**TASK DESCRIPTION:**
Please reproduce the data below exactly, from the first line through the line containing "on a database.</span></span>", and leave every later line out.

**DATA EXTRACTS:**

★ ★ ★ ★ ★

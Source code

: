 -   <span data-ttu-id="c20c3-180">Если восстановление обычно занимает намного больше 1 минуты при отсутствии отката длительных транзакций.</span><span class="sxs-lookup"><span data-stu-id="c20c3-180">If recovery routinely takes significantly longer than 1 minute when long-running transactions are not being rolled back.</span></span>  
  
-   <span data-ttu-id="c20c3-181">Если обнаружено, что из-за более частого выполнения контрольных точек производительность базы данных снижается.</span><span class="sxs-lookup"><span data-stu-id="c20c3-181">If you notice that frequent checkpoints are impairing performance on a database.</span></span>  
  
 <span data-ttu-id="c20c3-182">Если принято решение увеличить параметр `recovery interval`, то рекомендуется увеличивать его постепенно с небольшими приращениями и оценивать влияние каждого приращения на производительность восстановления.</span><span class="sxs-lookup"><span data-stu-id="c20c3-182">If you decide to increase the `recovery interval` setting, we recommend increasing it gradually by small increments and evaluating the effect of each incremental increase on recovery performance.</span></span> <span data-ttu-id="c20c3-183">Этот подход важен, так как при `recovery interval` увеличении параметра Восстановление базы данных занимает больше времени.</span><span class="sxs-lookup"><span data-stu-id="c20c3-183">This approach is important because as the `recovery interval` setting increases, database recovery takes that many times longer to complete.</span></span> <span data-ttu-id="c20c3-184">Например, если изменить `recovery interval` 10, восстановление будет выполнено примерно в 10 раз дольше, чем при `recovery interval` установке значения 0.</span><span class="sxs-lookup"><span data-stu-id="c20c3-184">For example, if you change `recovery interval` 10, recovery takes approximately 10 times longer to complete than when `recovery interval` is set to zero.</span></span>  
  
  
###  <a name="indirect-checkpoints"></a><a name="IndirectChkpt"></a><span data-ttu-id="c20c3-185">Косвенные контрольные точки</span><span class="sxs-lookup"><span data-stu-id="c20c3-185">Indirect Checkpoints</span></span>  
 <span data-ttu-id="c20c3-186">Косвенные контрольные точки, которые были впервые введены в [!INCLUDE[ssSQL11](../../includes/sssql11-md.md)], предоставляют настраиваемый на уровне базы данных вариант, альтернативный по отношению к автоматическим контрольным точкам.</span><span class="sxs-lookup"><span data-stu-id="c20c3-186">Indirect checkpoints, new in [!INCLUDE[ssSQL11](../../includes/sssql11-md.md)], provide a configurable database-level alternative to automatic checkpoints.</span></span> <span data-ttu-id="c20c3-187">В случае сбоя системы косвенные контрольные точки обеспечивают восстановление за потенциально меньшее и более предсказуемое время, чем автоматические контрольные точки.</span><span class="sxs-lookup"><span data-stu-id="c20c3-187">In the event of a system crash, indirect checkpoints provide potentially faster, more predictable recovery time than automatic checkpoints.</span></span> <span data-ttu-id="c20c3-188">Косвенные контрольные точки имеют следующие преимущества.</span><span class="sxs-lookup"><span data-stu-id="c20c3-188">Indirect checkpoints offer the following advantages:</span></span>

★ ★ ★ ★ ★

**EXERCISE RESULT:**
Source code

: -   <span data-ttu-id="c20c3-180">Если восстановление обычно занимает намного больше 1 минуты при отсутствии отката длительных транзакций.</span><span class="sxs-lookup"><span data-stu-id="c20c3-180">If recovery routinely takes significantly longer than 1 minute when long-running transactions are not being rolled back.</span></span>  
  
-   <span data-ttu-id="c20c3-181">Если обнаружено, что из-за более частого выполнения контрольных точек производительность базы данных снижается.</span><span class="sxs-lookup"><span data-stu-id="c20c3-181">If you notice that frequent checkpoints are impairing performance on a database.</span></span>  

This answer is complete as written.